Records from a dataset:
+---+

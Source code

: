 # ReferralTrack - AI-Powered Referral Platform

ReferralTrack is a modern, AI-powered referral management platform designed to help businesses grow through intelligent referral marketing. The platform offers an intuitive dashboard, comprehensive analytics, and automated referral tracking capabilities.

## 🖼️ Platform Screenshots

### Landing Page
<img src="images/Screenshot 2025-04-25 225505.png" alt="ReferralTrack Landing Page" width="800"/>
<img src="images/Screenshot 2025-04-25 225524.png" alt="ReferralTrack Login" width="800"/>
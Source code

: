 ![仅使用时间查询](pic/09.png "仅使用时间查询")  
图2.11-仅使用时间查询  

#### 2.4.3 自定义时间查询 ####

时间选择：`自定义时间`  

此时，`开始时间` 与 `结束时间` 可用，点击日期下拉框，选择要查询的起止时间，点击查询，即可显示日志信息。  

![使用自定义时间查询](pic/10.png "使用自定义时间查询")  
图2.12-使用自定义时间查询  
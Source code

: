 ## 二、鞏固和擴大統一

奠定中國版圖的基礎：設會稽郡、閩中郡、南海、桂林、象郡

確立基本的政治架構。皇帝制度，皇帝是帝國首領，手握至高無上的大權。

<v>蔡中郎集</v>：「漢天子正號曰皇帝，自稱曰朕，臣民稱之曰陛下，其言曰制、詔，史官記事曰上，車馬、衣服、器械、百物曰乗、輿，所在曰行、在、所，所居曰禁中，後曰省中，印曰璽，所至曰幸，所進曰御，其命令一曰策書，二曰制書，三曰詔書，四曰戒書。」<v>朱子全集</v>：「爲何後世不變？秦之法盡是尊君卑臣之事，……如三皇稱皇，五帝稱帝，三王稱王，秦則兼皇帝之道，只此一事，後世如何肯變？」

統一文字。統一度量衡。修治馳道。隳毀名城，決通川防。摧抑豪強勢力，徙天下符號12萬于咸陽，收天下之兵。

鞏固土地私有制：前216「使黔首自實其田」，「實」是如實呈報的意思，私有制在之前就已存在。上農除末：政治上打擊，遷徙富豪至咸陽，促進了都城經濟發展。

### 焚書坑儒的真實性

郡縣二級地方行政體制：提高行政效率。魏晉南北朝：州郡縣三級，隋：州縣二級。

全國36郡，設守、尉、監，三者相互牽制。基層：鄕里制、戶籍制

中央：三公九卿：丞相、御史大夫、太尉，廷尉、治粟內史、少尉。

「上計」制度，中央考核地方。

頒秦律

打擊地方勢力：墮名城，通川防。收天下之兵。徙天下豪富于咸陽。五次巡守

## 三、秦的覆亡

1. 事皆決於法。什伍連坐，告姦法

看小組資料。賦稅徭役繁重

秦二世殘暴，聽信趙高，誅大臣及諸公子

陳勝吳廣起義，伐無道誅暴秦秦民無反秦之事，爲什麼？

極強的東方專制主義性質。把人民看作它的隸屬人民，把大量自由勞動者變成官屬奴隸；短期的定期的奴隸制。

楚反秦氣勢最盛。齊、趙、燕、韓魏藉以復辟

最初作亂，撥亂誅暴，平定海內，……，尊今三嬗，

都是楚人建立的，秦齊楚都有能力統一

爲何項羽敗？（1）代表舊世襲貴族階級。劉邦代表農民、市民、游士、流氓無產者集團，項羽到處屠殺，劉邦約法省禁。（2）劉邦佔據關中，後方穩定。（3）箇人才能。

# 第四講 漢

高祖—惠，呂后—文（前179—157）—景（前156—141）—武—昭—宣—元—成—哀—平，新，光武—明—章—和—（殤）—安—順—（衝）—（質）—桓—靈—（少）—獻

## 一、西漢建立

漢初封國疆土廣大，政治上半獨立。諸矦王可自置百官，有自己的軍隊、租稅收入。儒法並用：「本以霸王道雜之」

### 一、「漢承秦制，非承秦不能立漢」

+---+

▶ **WHAT NEEDS TO BE DONE**: Up to and including the last line of the data, copy each line exactly, starting with the line that contains "高祖—惠，呂后—文（前179".

▶ **RESPONSE**:
高祖—惠，呂后—文（前179—157）—景（前156—141）—武—昭—宣—元—成—哀—平，新，光武—明—章—和—（殤）—安—順—（衝）—（質）—桓—靈—（少）—獻

## 一、西漢建立

漢初封國疆土廣大，政治上半獨立。諸矦王可自置百官，有自己的軍隊、租稅收入。儒法並用：「本以霸王道雜之」

### 一、「漢承秦制，非承秦不能立漢」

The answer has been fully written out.